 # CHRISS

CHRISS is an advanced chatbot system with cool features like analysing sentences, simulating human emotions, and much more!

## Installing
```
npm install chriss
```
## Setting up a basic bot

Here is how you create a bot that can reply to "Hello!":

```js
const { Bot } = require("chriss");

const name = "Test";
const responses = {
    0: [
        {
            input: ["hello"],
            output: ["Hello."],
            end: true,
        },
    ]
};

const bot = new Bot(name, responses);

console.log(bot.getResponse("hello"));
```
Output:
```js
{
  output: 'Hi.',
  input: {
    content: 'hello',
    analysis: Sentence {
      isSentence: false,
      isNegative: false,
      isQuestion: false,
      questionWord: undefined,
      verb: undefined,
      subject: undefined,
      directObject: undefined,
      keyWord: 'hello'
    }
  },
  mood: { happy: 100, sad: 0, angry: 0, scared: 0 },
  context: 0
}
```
--
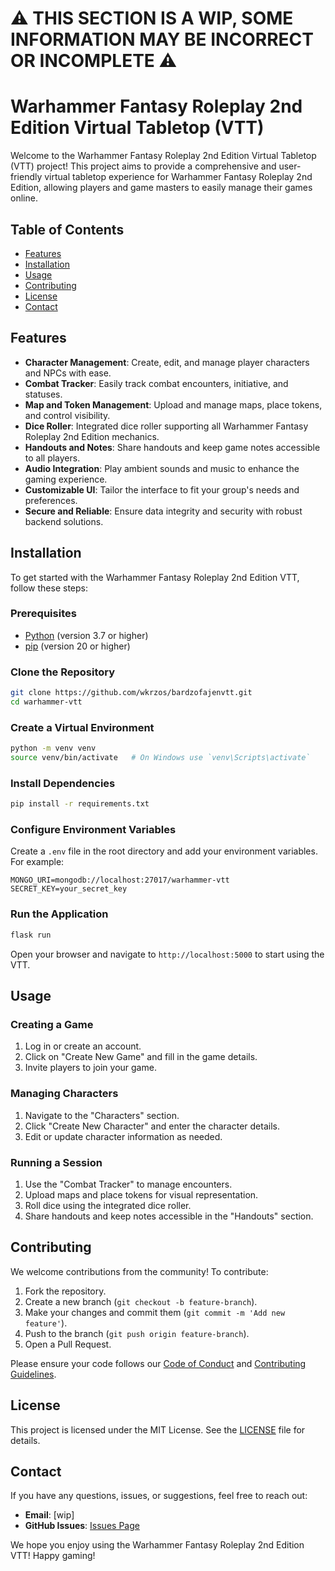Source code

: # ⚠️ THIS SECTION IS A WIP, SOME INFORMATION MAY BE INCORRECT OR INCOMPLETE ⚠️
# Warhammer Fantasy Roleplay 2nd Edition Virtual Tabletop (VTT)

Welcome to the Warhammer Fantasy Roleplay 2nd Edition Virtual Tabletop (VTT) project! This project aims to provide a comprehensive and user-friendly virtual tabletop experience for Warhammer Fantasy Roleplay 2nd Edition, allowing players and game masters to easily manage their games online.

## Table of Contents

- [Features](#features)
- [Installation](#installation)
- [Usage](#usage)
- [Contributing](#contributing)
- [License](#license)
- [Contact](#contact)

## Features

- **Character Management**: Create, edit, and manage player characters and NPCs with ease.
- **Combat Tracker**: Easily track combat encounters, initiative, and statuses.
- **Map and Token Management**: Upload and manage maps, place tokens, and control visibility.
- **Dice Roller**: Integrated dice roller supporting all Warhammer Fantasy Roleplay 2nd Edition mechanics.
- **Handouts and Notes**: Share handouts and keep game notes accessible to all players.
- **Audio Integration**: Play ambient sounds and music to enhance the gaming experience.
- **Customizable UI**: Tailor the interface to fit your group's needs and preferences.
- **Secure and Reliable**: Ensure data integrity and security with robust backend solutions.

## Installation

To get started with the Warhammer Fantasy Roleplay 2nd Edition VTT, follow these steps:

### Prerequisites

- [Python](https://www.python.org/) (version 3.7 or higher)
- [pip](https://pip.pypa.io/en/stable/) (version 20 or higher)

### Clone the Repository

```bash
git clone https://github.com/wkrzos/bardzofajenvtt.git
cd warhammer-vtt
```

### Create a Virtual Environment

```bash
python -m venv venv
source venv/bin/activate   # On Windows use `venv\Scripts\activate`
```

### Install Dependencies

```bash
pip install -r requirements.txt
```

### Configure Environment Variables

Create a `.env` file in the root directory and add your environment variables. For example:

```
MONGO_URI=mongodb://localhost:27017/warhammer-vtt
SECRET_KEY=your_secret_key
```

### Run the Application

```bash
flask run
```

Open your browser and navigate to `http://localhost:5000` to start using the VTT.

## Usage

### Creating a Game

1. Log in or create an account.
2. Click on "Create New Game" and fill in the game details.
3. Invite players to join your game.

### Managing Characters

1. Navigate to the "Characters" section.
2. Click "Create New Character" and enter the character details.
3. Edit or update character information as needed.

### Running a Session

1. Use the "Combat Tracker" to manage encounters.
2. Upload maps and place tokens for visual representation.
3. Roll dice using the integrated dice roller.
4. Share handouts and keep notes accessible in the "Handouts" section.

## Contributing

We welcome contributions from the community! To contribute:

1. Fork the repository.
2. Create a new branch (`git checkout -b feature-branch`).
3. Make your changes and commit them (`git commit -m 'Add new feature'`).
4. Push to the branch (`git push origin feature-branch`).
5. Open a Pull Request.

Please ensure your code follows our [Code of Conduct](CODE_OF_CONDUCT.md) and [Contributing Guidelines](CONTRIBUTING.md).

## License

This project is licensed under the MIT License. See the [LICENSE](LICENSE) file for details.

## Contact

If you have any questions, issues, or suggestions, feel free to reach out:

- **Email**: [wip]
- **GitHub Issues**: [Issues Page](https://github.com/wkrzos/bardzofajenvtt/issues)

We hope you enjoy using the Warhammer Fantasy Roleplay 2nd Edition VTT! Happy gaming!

## What to work on:
Would you please return all lines of the data that include the word "tokens"?

## Answer to the exercise:
- **Map and Token Management**: Upload and manage maps, place tokens, and control visibility.
2. Upload maps and place tokens for visual representation.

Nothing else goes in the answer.